# THE TASK:
Write out each line of the entries below that holds the word "Home".

*** RECORDS SHOWN Section Begins ***

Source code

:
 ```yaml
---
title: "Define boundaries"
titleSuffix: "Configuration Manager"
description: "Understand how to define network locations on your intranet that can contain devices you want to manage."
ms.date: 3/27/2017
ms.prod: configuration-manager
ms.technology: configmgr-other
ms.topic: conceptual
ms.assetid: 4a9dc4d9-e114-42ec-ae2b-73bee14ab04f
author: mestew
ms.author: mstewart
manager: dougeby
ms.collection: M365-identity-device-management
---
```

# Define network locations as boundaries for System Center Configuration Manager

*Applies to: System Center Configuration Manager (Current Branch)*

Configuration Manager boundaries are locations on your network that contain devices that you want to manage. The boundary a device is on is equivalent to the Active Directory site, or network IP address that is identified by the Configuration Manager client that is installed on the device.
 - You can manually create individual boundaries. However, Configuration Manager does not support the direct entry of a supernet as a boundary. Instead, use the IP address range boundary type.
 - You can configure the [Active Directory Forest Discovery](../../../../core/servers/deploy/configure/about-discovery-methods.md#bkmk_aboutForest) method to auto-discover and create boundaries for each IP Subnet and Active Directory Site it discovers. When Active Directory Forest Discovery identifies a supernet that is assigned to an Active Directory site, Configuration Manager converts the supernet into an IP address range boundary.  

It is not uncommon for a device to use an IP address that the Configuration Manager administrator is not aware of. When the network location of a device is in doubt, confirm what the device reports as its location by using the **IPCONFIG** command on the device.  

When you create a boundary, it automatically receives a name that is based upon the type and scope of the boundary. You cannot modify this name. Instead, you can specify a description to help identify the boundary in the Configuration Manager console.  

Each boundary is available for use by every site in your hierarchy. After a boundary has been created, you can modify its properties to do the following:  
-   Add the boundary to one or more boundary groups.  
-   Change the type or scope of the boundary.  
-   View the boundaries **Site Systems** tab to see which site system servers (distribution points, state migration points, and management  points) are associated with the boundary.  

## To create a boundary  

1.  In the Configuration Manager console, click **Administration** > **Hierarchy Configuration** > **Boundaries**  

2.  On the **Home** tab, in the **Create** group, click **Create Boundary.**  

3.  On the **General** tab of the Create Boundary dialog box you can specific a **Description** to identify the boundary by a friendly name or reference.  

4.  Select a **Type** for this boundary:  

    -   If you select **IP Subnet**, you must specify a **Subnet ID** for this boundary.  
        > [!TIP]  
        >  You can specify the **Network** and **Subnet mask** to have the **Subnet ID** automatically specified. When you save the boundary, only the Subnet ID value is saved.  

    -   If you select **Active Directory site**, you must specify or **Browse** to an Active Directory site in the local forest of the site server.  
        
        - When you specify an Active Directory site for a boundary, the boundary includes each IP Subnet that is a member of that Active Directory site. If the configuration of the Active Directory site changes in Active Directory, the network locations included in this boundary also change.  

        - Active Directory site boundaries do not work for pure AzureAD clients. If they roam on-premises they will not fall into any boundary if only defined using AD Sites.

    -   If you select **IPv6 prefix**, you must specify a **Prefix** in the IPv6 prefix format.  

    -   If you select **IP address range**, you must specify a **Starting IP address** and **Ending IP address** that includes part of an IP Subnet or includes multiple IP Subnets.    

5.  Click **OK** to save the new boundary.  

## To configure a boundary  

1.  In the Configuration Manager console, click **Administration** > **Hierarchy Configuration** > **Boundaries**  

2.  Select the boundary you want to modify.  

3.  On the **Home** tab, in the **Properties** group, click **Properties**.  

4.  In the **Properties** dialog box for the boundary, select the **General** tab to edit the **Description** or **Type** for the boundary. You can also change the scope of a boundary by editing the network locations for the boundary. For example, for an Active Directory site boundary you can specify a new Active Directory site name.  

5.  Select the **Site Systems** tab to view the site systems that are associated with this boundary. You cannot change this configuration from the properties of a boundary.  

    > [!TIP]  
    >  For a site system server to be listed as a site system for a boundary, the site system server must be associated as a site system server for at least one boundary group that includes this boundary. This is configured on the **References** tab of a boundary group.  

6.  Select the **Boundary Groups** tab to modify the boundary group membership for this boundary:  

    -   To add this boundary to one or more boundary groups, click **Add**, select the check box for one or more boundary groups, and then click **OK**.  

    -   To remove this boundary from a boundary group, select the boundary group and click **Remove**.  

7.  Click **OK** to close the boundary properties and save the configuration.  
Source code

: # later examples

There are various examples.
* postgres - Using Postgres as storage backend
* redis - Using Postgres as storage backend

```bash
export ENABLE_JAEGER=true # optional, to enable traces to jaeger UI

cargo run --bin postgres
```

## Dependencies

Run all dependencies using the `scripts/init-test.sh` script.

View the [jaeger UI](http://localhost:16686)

*** RECORDS SHOWN Section Ends ***

# SOLUTION TO THE EXERCISE:
2.  On the **Home** tab, in the **Create** group, click **Create Boundary.**  
3.  On the **Home** tab, in the **Properties** group, click **Properties**.  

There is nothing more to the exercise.